ASSIGNMENT: Among the lines below, restate word for word only those from the line with "Analyze rental data" through the line with "Downloading PySocks-1.7.1-py3-none-any.whl (16", with both end lines kept.

Saved data entries
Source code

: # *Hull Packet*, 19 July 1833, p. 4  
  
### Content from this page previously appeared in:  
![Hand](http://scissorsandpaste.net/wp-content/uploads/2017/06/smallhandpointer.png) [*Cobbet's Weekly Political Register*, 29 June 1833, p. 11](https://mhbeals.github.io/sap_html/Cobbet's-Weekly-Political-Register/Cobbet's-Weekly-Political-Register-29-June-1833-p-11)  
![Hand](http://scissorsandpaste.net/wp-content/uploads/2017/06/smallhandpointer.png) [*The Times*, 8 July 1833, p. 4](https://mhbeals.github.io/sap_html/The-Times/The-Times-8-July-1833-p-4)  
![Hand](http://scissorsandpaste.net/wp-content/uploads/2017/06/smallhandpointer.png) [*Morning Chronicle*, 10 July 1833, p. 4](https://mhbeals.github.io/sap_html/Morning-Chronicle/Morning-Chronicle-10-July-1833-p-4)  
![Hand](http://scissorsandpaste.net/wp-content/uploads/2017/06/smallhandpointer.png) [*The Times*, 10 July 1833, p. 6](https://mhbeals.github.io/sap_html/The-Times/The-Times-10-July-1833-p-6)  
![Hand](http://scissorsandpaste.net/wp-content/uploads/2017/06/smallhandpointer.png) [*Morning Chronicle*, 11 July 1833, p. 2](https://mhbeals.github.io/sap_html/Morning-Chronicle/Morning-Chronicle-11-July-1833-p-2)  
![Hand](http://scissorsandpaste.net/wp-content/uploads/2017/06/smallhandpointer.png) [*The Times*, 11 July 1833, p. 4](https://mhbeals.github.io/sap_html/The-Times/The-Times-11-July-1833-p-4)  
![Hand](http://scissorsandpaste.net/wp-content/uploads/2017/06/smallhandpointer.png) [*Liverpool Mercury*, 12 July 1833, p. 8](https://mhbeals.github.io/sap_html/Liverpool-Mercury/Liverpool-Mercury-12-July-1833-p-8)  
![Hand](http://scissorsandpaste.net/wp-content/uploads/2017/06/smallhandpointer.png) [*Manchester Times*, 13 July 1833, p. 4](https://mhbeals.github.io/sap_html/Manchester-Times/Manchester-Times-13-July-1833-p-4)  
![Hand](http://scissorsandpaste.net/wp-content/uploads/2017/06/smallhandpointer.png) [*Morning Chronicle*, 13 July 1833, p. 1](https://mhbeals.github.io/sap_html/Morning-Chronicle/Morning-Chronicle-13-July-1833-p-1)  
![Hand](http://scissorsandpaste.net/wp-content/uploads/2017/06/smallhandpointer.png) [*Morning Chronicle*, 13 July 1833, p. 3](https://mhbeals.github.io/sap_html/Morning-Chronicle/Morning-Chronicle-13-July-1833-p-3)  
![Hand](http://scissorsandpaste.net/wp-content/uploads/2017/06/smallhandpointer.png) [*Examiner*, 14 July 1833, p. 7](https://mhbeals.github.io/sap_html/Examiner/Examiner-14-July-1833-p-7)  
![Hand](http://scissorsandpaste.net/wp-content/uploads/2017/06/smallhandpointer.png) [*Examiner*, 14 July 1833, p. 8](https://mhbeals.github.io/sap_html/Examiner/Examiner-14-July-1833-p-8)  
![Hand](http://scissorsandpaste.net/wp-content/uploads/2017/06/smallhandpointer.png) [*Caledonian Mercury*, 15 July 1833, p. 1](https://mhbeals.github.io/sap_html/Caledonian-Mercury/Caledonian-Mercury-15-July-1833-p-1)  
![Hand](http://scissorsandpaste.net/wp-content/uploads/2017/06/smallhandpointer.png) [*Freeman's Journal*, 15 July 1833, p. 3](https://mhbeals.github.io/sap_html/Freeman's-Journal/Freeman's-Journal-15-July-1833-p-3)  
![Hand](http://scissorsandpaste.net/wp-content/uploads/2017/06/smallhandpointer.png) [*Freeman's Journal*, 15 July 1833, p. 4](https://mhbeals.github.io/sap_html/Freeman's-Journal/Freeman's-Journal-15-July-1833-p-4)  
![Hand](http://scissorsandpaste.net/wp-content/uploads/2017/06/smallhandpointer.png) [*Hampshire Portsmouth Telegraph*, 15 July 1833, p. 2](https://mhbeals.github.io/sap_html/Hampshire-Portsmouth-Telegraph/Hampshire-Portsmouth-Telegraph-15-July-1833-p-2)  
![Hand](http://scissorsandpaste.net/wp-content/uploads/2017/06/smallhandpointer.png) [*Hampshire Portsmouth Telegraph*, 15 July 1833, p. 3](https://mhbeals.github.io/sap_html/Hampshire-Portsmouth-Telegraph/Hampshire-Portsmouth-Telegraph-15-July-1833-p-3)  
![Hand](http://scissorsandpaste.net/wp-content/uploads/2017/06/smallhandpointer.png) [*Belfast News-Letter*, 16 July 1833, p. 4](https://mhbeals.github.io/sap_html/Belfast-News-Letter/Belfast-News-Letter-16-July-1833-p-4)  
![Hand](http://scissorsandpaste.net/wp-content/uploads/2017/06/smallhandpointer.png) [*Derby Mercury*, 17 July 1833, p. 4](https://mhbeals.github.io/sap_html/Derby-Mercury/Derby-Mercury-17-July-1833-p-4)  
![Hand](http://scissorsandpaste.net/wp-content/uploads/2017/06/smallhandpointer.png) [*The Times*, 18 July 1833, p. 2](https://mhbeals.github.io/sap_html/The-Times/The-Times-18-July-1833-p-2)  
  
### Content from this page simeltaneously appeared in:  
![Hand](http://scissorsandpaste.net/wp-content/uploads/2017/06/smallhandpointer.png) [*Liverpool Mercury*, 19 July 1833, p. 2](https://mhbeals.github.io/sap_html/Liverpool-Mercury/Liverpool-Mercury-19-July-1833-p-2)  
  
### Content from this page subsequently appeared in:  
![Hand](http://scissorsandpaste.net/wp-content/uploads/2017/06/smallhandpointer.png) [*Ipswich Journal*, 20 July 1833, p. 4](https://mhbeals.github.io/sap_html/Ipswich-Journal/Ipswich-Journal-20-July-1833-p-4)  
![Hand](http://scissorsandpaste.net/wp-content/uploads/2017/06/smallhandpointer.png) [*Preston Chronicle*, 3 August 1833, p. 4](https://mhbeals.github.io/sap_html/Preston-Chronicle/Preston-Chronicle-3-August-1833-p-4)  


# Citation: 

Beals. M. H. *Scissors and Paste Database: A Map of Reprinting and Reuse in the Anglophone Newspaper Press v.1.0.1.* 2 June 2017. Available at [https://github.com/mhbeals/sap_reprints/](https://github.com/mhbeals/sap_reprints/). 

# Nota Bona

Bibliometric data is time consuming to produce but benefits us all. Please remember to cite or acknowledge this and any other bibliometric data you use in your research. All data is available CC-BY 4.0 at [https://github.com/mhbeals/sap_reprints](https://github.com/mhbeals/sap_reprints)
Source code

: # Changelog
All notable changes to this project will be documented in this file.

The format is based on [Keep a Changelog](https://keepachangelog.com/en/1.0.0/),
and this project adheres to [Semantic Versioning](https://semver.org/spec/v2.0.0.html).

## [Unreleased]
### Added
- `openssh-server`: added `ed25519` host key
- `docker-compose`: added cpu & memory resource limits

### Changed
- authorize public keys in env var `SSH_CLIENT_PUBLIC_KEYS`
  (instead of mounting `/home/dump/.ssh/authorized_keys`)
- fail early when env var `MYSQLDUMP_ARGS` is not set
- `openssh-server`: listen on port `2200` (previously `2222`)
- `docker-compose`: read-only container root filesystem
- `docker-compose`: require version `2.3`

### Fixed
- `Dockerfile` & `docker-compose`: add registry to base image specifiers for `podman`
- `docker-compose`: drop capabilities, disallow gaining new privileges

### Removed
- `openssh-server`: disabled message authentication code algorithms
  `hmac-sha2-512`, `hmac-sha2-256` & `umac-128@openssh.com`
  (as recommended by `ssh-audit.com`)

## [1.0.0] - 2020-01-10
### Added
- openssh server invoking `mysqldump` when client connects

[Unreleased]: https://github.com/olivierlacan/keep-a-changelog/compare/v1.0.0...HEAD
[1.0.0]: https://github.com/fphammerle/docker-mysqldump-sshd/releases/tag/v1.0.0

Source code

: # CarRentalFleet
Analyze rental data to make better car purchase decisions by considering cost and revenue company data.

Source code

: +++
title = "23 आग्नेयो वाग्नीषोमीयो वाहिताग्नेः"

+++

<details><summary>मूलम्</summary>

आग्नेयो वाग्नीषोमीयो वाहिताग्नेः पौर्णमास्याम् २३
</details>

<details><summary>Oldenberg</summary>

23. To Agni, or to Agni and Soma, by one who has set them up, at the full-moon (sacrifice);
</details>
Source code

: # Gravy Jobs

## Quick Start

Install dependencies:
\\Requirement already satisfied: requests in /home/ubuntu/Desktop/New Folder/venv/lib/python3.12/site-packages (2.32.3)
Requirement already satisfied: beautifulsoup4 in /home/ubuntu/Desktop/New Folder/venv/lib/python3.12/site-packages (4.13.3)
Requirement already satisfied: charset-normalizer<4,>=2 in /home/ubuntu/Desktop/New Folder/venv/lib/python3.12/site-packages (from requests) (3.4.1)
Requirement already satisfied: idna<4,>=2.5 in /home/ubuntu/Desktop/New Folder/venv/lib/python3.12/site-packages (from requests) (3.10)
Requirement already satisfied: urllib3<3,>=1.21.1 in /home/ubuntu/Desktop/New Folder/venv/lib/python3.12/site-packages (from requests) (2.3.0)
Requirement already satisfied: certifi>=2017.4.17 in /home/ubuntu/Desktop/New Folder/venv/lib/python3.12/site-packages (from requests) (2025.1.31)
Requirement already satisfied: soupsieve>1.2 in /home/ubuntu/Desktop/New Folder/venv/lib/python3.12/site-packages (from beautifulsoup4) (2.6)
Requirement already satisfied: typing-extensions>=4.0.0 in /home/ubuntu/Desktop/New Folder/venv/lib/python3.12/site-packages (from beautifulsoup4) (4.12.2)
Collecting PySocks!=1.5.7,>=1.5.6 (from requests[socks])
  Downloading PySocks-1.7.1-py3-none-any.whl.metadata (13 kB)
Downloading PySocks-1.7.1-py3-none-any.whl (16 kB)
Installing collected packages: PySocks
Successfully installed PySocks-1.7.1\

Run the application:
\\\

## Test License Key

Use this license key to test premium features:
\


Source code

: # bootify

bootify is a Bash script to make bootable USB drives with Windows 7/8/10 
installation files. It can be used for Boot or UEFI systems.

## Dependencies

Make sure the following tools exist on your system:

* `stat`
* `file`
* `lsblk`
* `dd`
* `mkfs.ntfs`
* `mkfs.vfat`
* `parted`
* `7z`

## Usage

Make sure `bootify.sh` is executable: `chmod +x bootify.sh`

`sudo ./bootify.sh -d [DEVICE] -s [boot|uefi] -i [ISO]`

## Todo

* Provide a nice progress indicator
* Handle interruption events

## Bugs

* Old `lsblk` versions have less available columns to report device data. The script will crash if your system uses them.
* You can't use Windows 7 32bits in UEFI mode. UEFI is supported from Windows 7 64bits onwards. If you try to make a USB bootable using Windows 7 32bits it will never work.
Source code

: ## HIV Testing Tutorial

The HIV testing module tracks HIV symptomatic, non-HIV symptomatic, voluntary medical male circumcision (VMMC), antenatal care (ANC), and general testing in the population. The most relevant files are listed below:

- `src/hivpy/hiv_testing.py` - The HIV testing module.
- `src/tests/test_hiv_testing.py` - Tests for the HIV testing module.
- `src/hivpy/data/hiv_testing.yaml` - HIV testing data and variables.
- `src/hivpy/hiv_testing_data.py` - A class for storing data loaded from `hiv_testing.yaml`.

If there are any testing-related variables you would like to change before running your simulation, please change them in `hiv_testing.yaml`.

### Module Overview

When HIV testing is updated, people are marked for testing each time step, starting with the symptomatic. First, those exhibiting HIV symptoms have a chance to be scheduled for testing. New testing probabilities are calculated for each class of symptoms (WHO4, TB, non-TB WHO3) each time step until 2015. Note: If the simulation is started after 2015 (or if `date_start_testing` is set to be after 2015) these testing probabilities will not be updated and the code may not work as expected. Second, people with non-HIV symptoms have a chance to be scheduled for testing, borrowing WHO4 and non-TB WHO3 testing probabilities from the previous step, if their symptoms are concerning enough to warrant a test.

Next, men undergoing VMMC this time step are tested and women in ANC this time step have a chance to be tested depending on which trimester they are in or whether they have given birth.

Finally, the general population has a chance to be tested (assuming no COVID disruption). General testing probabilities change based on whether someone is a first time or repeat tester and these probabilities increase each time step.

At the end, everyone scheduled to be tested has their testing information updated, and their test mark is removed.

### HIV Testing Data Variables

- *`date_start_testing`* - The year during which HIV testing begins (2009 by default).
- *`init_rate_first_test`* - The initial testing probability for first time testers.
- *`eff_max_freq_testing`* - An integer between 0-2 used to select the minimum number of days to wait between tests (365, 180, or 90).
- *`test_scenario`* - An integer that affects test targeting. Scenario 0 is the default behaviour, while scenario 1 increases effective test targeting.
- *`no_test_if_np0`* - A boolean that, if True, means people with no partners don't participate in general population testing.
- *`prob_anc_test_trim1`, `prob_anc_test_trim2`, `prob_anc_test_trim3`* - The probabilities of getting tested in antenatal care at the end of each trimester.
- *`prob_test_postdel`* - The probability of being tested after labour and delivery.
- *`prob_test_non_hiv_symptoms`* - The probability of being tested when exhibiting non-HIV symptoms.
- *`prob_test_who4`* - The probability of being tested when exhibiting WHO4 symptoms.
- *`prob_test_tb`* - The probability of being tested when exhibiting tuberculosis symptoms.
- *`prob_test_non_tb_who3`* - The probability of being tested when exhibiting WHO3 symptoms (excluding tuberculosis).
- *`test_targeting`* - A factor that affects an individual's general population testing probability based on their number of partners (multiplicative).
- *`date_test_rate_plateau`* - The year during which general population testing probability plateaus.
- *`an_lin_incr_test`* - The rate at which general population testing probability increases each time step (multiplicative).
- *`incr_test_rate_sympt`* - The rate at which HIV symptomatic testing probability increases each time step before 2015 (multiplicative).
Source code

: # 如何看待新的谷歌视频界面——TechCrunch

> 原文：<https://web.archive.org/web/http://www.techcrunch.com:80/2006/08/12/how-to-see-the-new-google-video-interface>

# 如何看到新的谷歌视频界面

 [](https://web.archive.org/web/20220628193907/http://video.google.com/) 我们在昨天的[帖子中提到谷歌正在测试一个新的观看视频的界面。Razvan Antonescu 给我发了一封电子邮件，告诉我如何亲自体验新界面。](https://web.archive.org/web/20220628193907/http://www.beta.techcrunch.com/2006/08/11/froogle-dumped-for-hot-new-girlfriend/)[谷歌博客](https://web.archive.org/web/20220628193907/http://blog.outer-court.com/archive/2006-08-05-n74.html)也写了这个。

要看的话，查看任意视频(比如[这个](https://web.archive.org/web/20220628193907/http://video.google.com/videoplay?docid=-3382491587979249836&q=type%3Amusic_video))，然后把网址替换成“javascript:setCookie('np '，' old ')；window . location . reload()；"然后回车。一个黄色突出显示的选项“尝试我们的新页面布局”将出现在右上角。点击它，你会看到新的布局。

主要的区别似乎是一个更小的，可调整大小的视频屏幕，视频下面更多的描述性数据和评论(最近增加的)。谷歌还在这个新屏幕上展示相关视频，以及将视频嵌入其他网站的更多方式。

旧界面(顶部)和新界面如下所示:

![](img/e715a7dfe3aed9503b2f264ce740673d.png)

RESULT OF THIS EXERCISE:
Analyze rental data to make better car purchase decisions by considering cost and revenue company data.

Source code

: +++
title = "23 आग्नेयो वाग्नीषोमीयो वाहिताग्नेः"

+++

<details><summary>मूलम्</summary>

आग्नेयो वाग्नीषोमीयो वाहिताग्नेः पौर्णमास्याम् २३
</details>

<details><summary>Oldenberg</summary>

23. To Agni, or to Agni and Soma, by one who has set them up, at the full-moon (sacrifice);
</details>
Source code

: # Gravy Jobs

## Quick Start

Install dependencies:
\\Requirement already satisfied: requests in /home/ubuntu/Desktop/New Folder/venv/lib/python3.12/site-packages (2.32.3)
Requirement already satisfied: beautifulsoup4 in /home/ubuntu/Desktop/New Folder/venv/lib/python3.12/site-packages (4.13.3)
Requirement already satisfied: charset-normalizer<4,>=2 in /home/ubuntu/Desktop/New Folder/venv/lib/python3.12/site-packages (from requests) (3.4.1)
Requirement already satisfied: idna<4,>=2.5 in /home/ubuntu/Desktop/New Folder/venv/lib/python3.12/site-packages (from requests) (3.10)
Requirement already satisfied: urllib3<3,>=1.21.1 in /home/ubuntu/Desktop/New Folder/venv/lib/python3.12/site-packages (from requests) (2.3.0)
Requirement already satisfied: certifi>=2017.4.17 in /home/ubuntu/Desktop/New Folder/venv/lib/python3.12/site-packages (from requests) (2025.1.31)
Requirement already satisfied: soupsieve>1.2 in /home/ubuntu/Desktop/New Folder/venv/lib/python3.12/site-packages (from beautifulsoup4) (2.6)
Requirement already satisfied: typing-extensions>=4.0.0 in /home/ubuntu/Desktop/New Folder/venv/lib/python3.12/site-packages (from beautifulsoup4) (4.12.2)
Collecting PySocks!=1.5.7,>=1.5.6 (from requests[socks])
  Downloading PySocks-1.7.1-py3-none-any.whl.metadata (13 kB)
Downloading PySocks-1.7.1-py3-none-any.whl (16 kB)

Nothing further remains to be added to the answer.